Let me begin with the sixth annual Evolution Weekend sponsored by The Clergy Letter Project. Each year on the weekend closest to the birth of Charles Darwin (Feb. 12), congregations representing a host of faiths and from all corners of the world, participate in an event designed to demonstrate that religion and science can be compatible while raising the quality of the dialogue on this issue. Although each participating congregation acts independently, Clergy Letter Project members have decided that Evolution Weekend 2011 would focus on the environment, so many participants are exploring how their science can inform their faith as they work to protect the environment. As the Evolution Weekend website says,

Religious people from many diverse faith traditions and locations around the world understand that evolution is quite simply sound science; and for them, it does not in any way threaten, demean, or diminish their faith in God. In fact, for many, the wonders of science often enhance and deepen their awe and gratitude towards God.

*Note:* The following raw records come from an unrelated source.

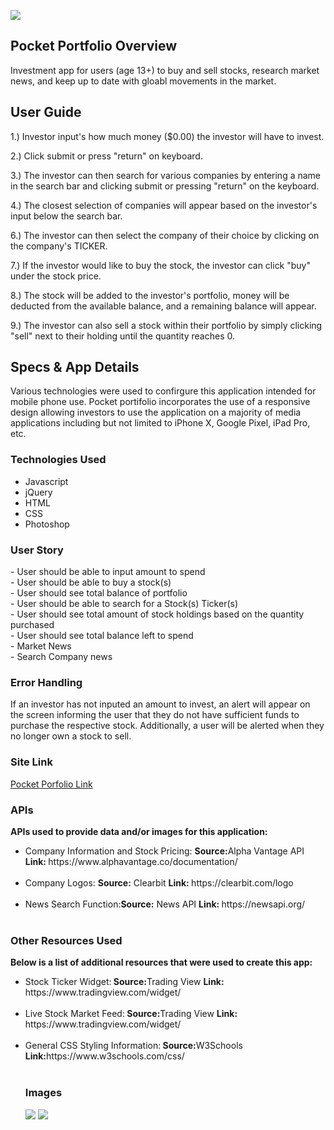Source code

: <img src="https://github.com/cperez150/cperez150.github.io/blob/master/pocket-portfolio/images/pplogo_BLACK.png"/></img>

<h2> Pocket Portfolio Overview</h2>
<p>Investment app for users (age 13+) to buy and sell stocks, research market news, and keep up to date with gloabl movements in the market.</p>

<h2>User Guide</h2>
1.) Investor input's how much money ($0.00) the investor will have to invest.<br/>
<p></p>
2.) Click submit or press "return" on keyboard.<br/>
<p></p>
3.) The investor can then search for various companies by entering a name in the search bar and clicking submit or pressing "return" on the keyboard.<br/>
<p></p>
4.) The closest selection of companies will appear based on the investor's input below the search bar.<br/>
<p></p>
6.) The investor can then select the company of their choice by clicking on the company's TICKER.<br/>
<p></p>
7.) If the investor would like to buy the stock, the investor can click "buy" under the stock price. <br/>
<p></p>
8.) The stock will be added to the investor's portfolio, money will be deducted from the available balance, and a remaining balance will appear.<br/>
<p></p>
9.) The investor can also sell a stock within their portfolio by simply clicking "sell" next to their holding until the quantity reaches 0.

<h2>Specs & App Details</h2>
Various technologies were used to confirgure this application intended for mobile phone use. Pocket portifolio incorporates the use of a responsive design allowing investors to use the application on a majority of media applications including but not limited to iPhone X, Google Pixel, iPad Pro, etc. 

<h3>Technologies Used</h3>
<ul>
 <li>Javascript</li>
<li>jQuery</li>
<li>HTML</li>
<li>CSS</li>
 <li>Photoshop</li>
</ul>
  
<h3>User Story</h3>
- User should be able to input amount to spend<br/>
- User should be able to buy a stock(s)<br/>
- User should see total balance of portfolio<br/>  
- User should be able to search for a Stock(s) Ticker(s)<br/>
- User should see total amount of stock  holdings based on the quantity purchased<br/>  
- User should see total balance left to spend<br/>
- Market News<br/>
- Search Company news <br />

<h3>Error Handling</h3>
If an investor has not inputed an amount to invest, an alert will appear on the screen informing the user that they do not have sufficient funds to purchase the respective stock. Additionally, a user will be alerted when they no longer own a stock to sell.

<h3>Site Link</h3>
<a href="https://romantic-colden-058faf.netlify.com"> Pocket Porfolio Link </a>

<h3>APIs</h3>
<p><strong>APIs used to provide data and/or images for this application:</strong></p>
<ul>
<li>Company Information and Stock Pricing:</u> <strong>Source:</strong>Alpha Vantage API <strong>Link: </strong> https://www.alphavantage.co/documentation/ </li><br/>
<li>Company Logos: <strong>Source:</strong> Clearbit <strong>Link: </strong>https://clearbit.com/logo</li><br/>
<li>News Search Function:<strong>Source:</strong> News API <strong>Link: </strong> https://newsapi.org/</li><br/>
</ul>

<h3>Other Resources Used</h3>
<p><strong>Below is a list of additional resources that were used to create this app:</strong></p>
<ul>
<li>Stock Ticker Widget:<strong> Source:</strong>Trading View <strong>Link: </strong> https://www.tradingview.com/widget/</li><br/>
<li>Live Stock Market Feed:<strong> Source:</strong>Trading View <strong>Link: </strong> https://www.tradingview.com/widget/</li><br/>
<li>General CSS Styling Information:<strong> Source:</strong>W3Schools <strong>Link:</strong>https://www.w3schools.com/css/ </li><br/>

<h3>Images</h3>
<img src="https://github.com/cperez150/cperez150.github.io/blob/master/pocket-portfolio/screenshots/All%20Devices.png"></img>
<img src ="https://github.com/cperez150/cperez150.github.io/blob/master/pocket-portfolio/screenshots/iPhoneX%20-%20Pocket%20Portfolio.png"></img>
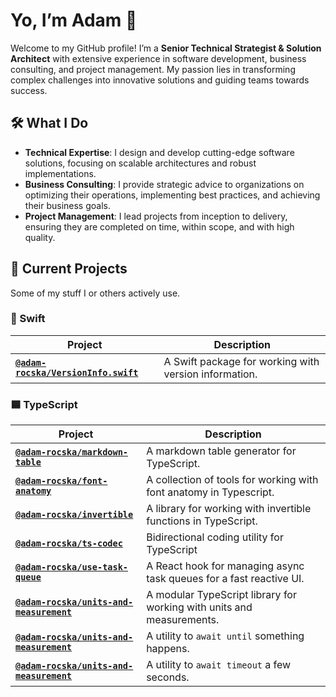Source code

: # Yo, I’m Adam 👋

Welcome to my GitHub profile! I’m a **Senior Technical
Strategist & Solution Architect** with extensive experience
in software development, business consulting, and project
management. My passion lies in transforming complex
challenges into innovative solutions and guiding teams
towards success.

## 🛠️ What I Do

* **Technical Expertise**: I design and develop cutting-edge
  software solutions, focusing on scalable architectures and
  robust implementations.
* **Business Consulting**: I provide strategic advice to
  organizations on optimizing their operations, implementing
  best practices, and achieving their business goals.
* **Project Management**: I lead projects from inception to
  delivery, ensuring they are completed on time, within
  scope, and with high quality.

## 🚀 Current Projects

Some of my stuff I or others actively use.

### 🧡 Swift

| Project                                                                                  | Description                                           |
| ---------------------------------------------------------------------------------------- | ----------------------------------------------------- |
| [**`@adam-rocska/VersionInfo.swift`**](https://github.com/adam-rocska/VersionInfo.swift) | A Swift package for working with version information. |

### 🟦 TypeScript

| Project                                                                                                     | Description                                                           |
| ----------------------------------------------------------------------------------------------------------- | --------------------------------------------------------------------- |
| [**`@adam-rocska/markdown-table`**](https://github.com/adam-rocska/markdown-table-typescript)               | A markdown table generator for TypeScript.                            |
| [**`@adam-rocska/font-anatomy`**](https://github.com/adam-rocska/font-anatomy-typescript)                   | A collection of tools for working with font anatomy in Typescript.    |
| [**`@adam-rocska/invertible`**](https://github.com/adam-rocska/invertible-typescript)                       | A library for working with invertible functions in TypeScript.        |
| [**`@adam-rocska/ts-codec`**](https://github.com/adam-rocska/ts-codec)                                      | Bidirectional coding utility for TypeScript                           |
| [**`@adam-rocska/use-task-queue`**](https://github.com/adam-rocska/use-task-queue)                          | A React hook for managing async task queues for a fast reactive UI.   |
| [**`@adam-rocska/units-and-measurement`**](https://github.com/adam-rocska/units-and-measurement-typescript) | A modular TypeScript library for working with units and measurements. |
| [**`@adam-rocska/units-and-measurement`**](https://github.com/adam-rocska/until-typescript)                 | A utility to `await until` something happens.                         |
| [**`@adam-rocska/units-and-measurement`**](https://github.com/adam-rocska/timeout-typescript)               | A utility to `await timeout` a few seconds.                           |

<!--
// Incoming after I open-sourced the last bits of the design system.
📚 Tech Blog

I regularly write about technology trends, development practices, and industry insights. Check out my latest posts:

 • Post Title 1 - A summary of the topic and key takeaways.
 • Post Title 2 - What you can learn from this post and its relevance.
 // Not sure if I should include this section. It might be too much.

🌟 Highlights

 • Open-Source Contributions: Contributed to several projects in the open-source community, including Project Name and Project Name.
 • Certifications: Certification Name, Certification Name.
 • Awards: Recognized for [Achievement/Award] in [Year].
 -->

<!--
**adam-rocska/adam-rocska** is a ✨ _special_ ✨ repository because its `README.md` (this file) appears on your GitHub profile.

Here are some ideas to get you started:

- 🔭 I’m currently working on ...
- 🌱 I’m currently learning ...
- 👯 I’m looking to collaborate on ...
- 🤔 I’m looking for help with ...
- 💬 Ask me about ...
- 📫 How to reach me: ...
- 😄 Pronouns: ...
- ⚡ Fun fact: ...
-->

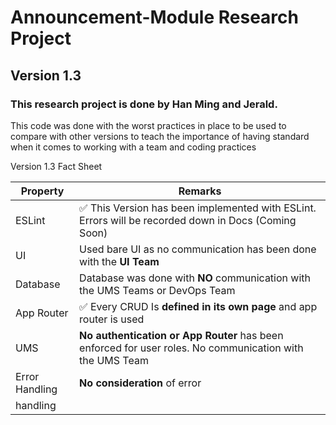 # Announcement-Module Research Project

## Version 1.3

### This research project is done by Han Ming and Jerald.

This code was done with the worst practices in place to be used to compare with other versions to teach the importance of having standard when it comes to working with a team and coding practices

Version 1.3 Fact Sheet

| Property       | Remarks                                                                                                  |
| -------------- | -------------------------------------------------------------------------------------------------------- |
| ESLint         | ✅ This Version has been implemented with ESLint. Errors will be recorded down in Docs (Coming Soon)     |
| UI             | Used bare UI as no communication has been done with the **UI Team**                                      |
| Database       | Database was done with **NO** communication with the UMS Teams or DevOps Team                            |
| App Router     | ✅ Every CRUD Is **defined in its own page** and app router is used                                      |
| UMS            | **No authentication or App Router** has been enforced for user roles. No communication with the UMS Team |
| Error Handling | **No consideration** of error                                                                            |
| handling       |
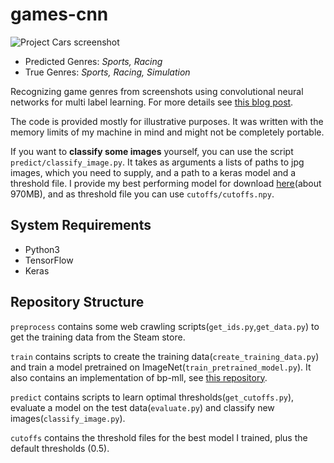 # games-cnn
![Project Cars screenshot](https://vanhavel.github.io/img/games-cnn/project_cars.jpg)

 - Predicted Genres: *Sports, Racing*
 - True Genres: *Sports, Racing, Simulation*

Recognizing game genres from screenshots using convolutional neural networks for multi label learning. 
For more details see [this blog post](https://vanhavel.github.io/2017/09/12/cnn-games.html).

The code is provided mostly for illustrative purposes. It was written with the memory limits of my machine in mind and might not be completely portable.

If you want to **classify some images** yourself, you can use the script `predict/classify_image.py`. It takes as arguments a lists of paths to jpg images, which you need to supply, and a path to a keras model and a threshold file.
I provide my best performing model for download [here]()(about 970MB), and as threshold file you can use `cutoffs/cutoffs.npy`.

## System Requirements
 - Python3
 - TensorFlow
 - Keras

## Repository Structure
`preprocess` contains some web crawling scripts(`get_ids.py`,`get_data.py`) to get the training data from the Steam store. 

`train` contains scripts to create the training data(`create_training_data.py`) and train a model pretrained on ImageNet(`train_pretrained_model.py`). It also contains an implementation of bp-mll, see [this repository](https://github.com/vanHavel/bp-mll-tensorflow).

`predict` contains scripts to learn optimal thresholds(`get_cutoffs.py`), evaluate a model on the test data(`evaluate.py`) and classify new images(`classify_image.py`).

`cutoffs` contains the threshold files for the best model I trained, plus the default thresholds (0.5).

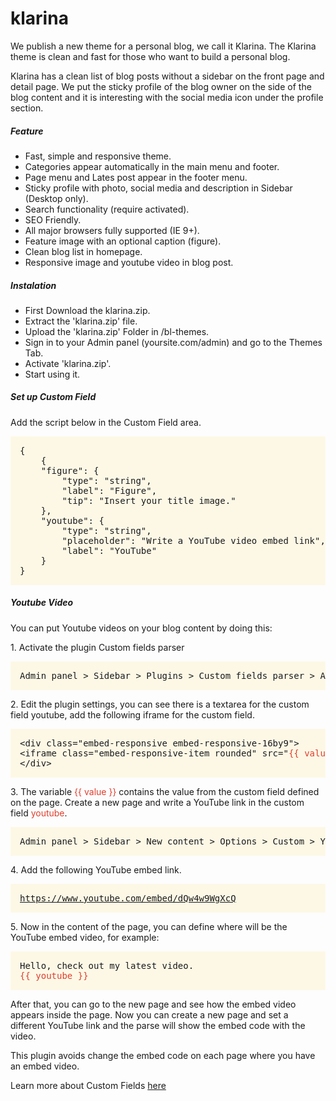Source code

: # klarina
<p>We publish a new theme for a personal blog, we call it Klarina. The Klarina theme is clean and fast for those who want to build a personal blog.</p>
<p>Klarina has a clean list of blog posts without a sidebar on the front page and detail page. We put the sticky profile of the blog owner on the side of the blog content and it is interesting with the social media icon under the profile section.</p>
<h5>Feature</h5>
<ul>
<li>Fast, simple and responsive theme.</li>
<li>Categories appear automatically in the main menu and footer.</li>
<li>Page menu and Lates post appear in the footer menu.</li>
<li>Sticky profile with photo, social media and description in Sidebar (Desktop only).</li>
<li>Search functionality (require activated). </li>
<li>SEO Friendly.</li>
<li>All major browsers fully supported (IE 9+).</li>
<li>Feature image with an optional caption (figure).</li>
<li>Clean blog list in homepage.</li>
<li>Responsive image and youtube video in blog post.</li>
</ul>
<h5>Instalation</h5>
<ul>
<li>First Download the klarina.zip.</li>
<li>Extract the 'klarina.zip' file.</li>
<li>Upload the 'klarina.zip' Folder in /bl-themes.</li>
<li>Sign in to your Admin panel (yoursite.com/admin) and go to the Themes Tab.</li>
<li>Activate 'klarina.zip'.</li>
<li>Start using it.</li>
</ul>
<h5>Set up Custom Field</h5>
<p>Add the script below in the Custom Field area.</p>
<pre class="text-dark rounded" style="background-color: #fdf8e6; padding: 15px;">{
    {
    "figure": {
        "type": "string",
        "label": "Figure",
        "tip": "Insert your title image."
    },
    "youtube": {
        "type": "string",
        "placeholder": "Write a YouTube video embed link",
        "label": "YouTube"
    }
}
</pre>
<h5>Youtube Video</h5>
<p>You can put Youtube videos on your blog content by doing this:</p>
<p>1. Activate the plugin Custom fields parser</p>
<pre class="text-dark rounded" style="background-color: #fdf8e6; padding: 15px;">Admin panel &gt; Sidebar &gt; Plugins &gt; Custom fields parser &gt; Activate
</pre>
<p>2. Edit the plugin settings, you can see there is a textarea for the custom field youtube, add the following iframe for the custom field.</p>
<pre class="text-dark rounded" style="background-color: #fdf8e6; padding: 15px;">&lt;div class="embed-responsive embed-responsive-16by9"&gt;
&lt;iframe class="embed-responsive-item rounded" src="<span style="color: #e03e2d;">{{ value }}</span>" frameborder="0" allow="<span style="color: #e03e2d;">autoplay</span>" allowfullscreen&gt;&lt;/iframe&gt;
&lt;/div&gt;
</pre>
<p>3. The variable <span style="color: #e03e2d;">{{ value }}</span> contains the value from the custom field defined on the page. Create a new page and write a YouTube link in the custom field <span style="color: #e03e2d;">youtube</span>.</p>
<pre class="text-dark rounded" style="background-color: #fdf8e6; padding: 15px;">Admin panel &gt; Sidebar &gt; New content &gt; Options &gt; Custom &gt; YouTube
</pre>
<p>4. Add the following YouTube embed link.</p>
<pre class="text-dark rounded" style="background-color: #fdf8e6; padding: 15px;"><a href="https://www.youtube.com/embed/dQw4w9WgXcQ">https://www.youtube.com/embed/dQw4w9WgXcQ</a>
</pre>
<p>5. Now in the content of the page, you can define where will be the YouTube embed video, for example:</p>
<pre class="text-dark rounded" style="background-color: #fdf8e6; padding: 15px;">Hello, check out my latest video.
<span style="color: #e03e2d;">{{ youtube }}
</span></pre>
<p>After that, you can go to the new page and see how the embed video appears inside the page. Now you can create a new page and set a different YouTube link and the parse will show the embed code with the video.</p>
<p>This plugin avoids change the embed code on each page where you have an embed video.</p>
<p>Learn more about Custom Fields <a href="https://docs.bludit.com/en/content/custom-fields" target="_blank" rel="noopener">here</a></p>
<p></p>
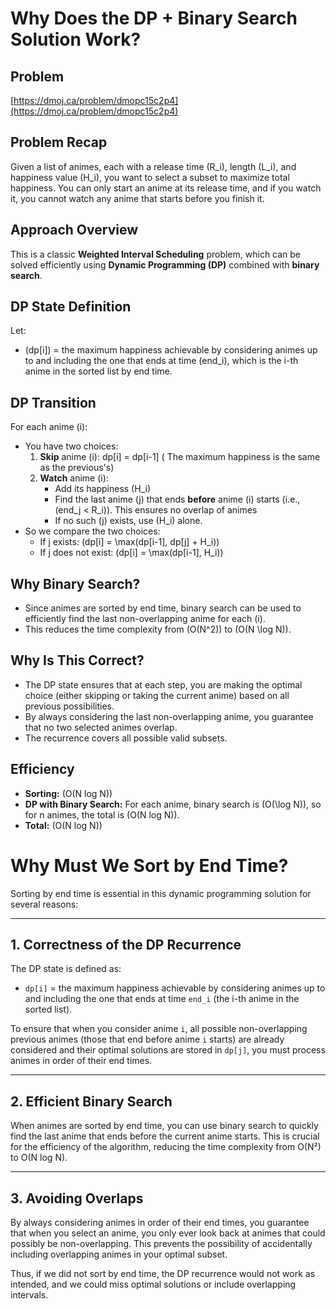 # Why Does the DP + Binary Search Solution Work?

## Problem
[https://dmoj.ca/problem/dmopc15c2p4](https://dmoj.ca/problem/dmopc15c2p4)

## Problem Recap
Given a list of animes, each with a release time \(R_i\), length \(L_i\), and happiness value \(H_i\), you want to select a subset to maximize total happiness. You can only start an anime at its release time, and if you watch it, you cannot watch any anime that starts before you finish it.

## Approach Overview
This is a classic **Weighted Interval Scheduling** problem, which can be solved efficiently using **Dynamic Programming (DP)** combined with **binary search**.

## DP State Definition
Let:
- \(dp[i]\) = the maximum happiness achievable by considering animes up to and including the one that ends at time \(end_i\), which is the i-th anime in the sorted list by end time.

## DP Transition
For each anime \(i\):
- You have two choices:
    1. **Skip** anime \(i\): dp[i] = dp[i-1] \( The maximum happiness is the same as the previous's\)
    2. **Watch** anime \(i\):
        - Add its happiness \(H_i\)
        - Find the last anime \(j\) that ends **before** anime \(i\) starts (i.e., \(end_j < R_i\)). This ensures no overlap of animes
        - If no such \(j\) exists, use \(H_i\) alone.
- So we compare the two choices:
    - If j exists: \(dp[i] = \max(dp[i-1], dp[j] + H_i)\) 
    - If j does not exist: \(dp[i] = \max(dp[i-1], H_i)\)

## Why Binary Search?
- Since animes are sorted by end time, binary search can be used to efficiently find the last non-overlapping anime for each \(i\).
- This reduces the time complexity from \(O(N^2)\) to \(O(N \log N)\).

## Why Is This Correct?
- The DP state ensures that at each step, you are making the optimal choice (either skipping or taking the current anime) based on all previous possibilities.
- By always considering the last non-overlapping anime, you guarantee that no two selected animes overlap.
- The recurrence covers all possible valid subsets.

## Efficiency
- **Sorting:** \(O(N log N)\)
- **DP with Binary Search:** For each anime, binary search is \(O(\log N)\), so for n animes, the total is \(O(N log N)\).
- **Total:** \(O(N log N)\)

# Why Must We Sort by End Time?

Sorting by end time is essential in this dynamic programming solution for several reasons:

---

## 1. Correctness of the DP Recurrence

The DP state is defined as:
- `dp[i]` = the maximum happiness achievable by considering animes up to and including the one that ends at time `end_i` (the i-th anime in the sorted list).

To ensure that when you consider anime `i`, all possible non-overlapping previous animes (those that end before anime `i` starts) are already considered and their optimal solutions are stored in `dp[j]`, you must process animes in order of their end times.

---

## 2. Efficient Binary Search

When animes are sorted by end time, you can use binary search to quickly find the last anime that ends before the current anime starts. This is crucial for the efficiency of the algorithm, reducing the time complexity from O(N²) to O(N log N).

---

## 3. Avoiding Overlaps

By always considering animes in order of their end times, you guarantee that when you select an anime, you only ever look back at animes that could possibly be non-overlapping. This prevents the possibility of accidentally including overlapping animes in your optimal subset.

Thus, if we did not sort by end time, the DP recurrence would not work as intended, and we could miss optimal solutions or include overlapping intervals.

Instead, the information and understanding gained through legitimate scientific inquiry can be of significant help to people of faith in better understanding this wonderful planet that we live on - its beauties and wonders, as well as the many environmental threats to the health of both natural and human communities. Science can thus be of assistance to religious leaders and communities, as they seek to fulfill their calling to care for the Earth, through more informed advocacy and actions.

With more than 14,000 clergy members from all portions of the political and geographical spectrum, The Clergy Letter Project can hardly be considered an extremist group and its members and their congregations certainly do not find environmentalism to pose any threat to their faith.

Next, let me turn to a fabulous DVD produced by Marty Ostrow and Terry Kay Rockefeller. Although I plan to focus more attention on their wonderful film soon, for now let me simply say that Renewal: Stories from America's Religious-Environmental Movement is a testament to the passion with which many deeply religious individuals have approached environmental concerns. Ostrow and Rockefeller tell eight riveting stories that demonstrate the diverse actions taken by Christians, Muslims, Jews and Buddhists as they work to integrate environmentalism with their faith. The people depicted defy simple political labels and show the absurdity of the position staked out by the Cornwall Alliance.

The religious right's attack on environmentalism mirrors its long-standing attack on evolution. In both cases, science is grossly misunderstood and/or purposefully misrepresented. And in both cases, the attack, framed in starkly religious terms, claims that there can be only one appropriate religious interpretation. As with the battle over evolution, this newly manufactured controversy over environmentalism should not be seen as a fight between religion and science but as a struggle between one small group representing an extreme view of religion and all other religious traditions.